I had three cups before they came down, she said to herself. But it’s the least they could do, to provide me with a few cups of coffee. When I come all this way, and spend all that money, it’s the least they could do.
***
“- and she kept - she kept showing me the mirror, like I was a dog having its face shoved into its own faeces so it won’t poo in the house any more! I had to just close my eyes!”
“I think it looks nice, it suits you. You look great, I like your shorts, Cordy.”
“You’re always full of flattery for me.”
***
In the afternoon they sat in the garden.
“Liv’s been gone ages - she must be doing her poo. I thought women weren’t meant to take as long! Maybe we should just go without her.”
“Does she love it when you tell me these things?”
“Liv, we were just talking about you doing a poo.”
“Fucks sake, Cordy,” said Liv, sitting down.
“She always does this! You always do this! Every time someone goes to the toilet: are they doing a poo? Are they doing a poo?”
“Oh no! I’m a terrible host! Am I a bad host, J-Crew?” A pause. “Shall we go to the beach?”
“Just a minute.”
She went to the bathroom and looked in the mirror. The closer to me you get, she thought, the uglier I am. I’m getting very close. From downstairs she heard Cordy’s voice say:
“Maybe J-Crew is doing a poo.”
And Liv said,
“Maybe we should go without her.”
***
The sky was misty blue and peach, and a fat white sun like a moon put a bloated light on the water. It intensified to a fierce, lucid spot which they looked at from the cliff, sitting on matted clumps of cut grass, loose and grey. A man was looking for some keys that he had dropped in the grass.
“- she said it would be two weeks till it worked and she gave me this bag of condoms - there were 26 condoms in the bag, and she was like, is this going to be enough? And when she put the scalpel in I could feel it wriggling around in my arm, even though it didn't hurt, and there was this millipede writhing across the wall right by my head, I had, like, synaesthesia -”
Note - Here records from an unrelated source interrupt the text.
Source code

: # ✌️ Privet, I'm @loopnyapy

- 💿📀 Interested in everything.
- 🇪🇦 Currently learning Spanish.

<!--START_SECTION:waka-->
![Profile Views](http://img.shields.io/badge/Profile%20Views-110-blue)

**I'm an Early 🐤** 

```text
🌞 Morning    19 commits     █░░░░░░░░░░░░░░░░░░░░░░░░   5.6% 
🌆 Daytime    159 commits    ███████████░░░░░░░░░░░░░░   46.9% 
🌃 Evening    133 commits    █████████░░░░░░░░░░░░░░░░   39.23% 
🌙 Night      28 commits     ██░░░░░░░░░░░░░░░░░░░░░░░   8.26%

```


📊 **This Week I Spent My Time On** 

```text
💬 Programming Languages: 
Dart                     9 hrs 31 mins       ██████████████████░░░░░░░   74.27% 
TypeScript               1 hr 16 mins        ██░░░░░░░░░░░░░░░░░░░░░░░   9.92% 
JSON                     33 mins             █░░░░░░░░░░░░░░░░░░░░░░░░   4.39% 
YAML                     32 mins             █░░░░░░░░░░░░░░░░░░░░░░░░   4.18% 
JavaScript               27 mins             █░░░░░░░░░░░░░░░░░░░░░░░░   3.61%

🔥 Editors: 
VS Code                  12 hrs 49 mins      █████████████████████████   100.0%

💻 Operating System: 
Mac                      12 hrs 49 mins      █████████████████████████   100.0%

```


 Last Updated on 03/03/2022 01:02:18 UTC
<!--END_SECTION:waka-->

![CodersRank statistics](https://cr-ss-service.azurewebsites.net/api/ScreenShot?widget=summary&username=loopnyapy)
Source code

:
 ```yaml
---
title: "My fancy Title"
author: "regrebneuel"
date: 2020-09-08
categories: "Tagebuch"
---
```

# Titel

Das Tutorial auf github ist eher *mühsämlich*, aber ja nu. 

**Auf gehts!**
“Ew, can I see? Can I touch it? I’m glad I don’t have to modify my hormones, but I guess you just love dick. I hope you enjoyed your 26 condoms, J-Crew.”
A baby and its family were sitting near them. Liv had gone to play with the baby. They leaned back with their weight on their hands and watched.
“Do you think the baby’s doing a poo?”
“It probably is.”
On the horizon line the sky was a pale citric orange, a glass of orange juice held up against the night’s blues.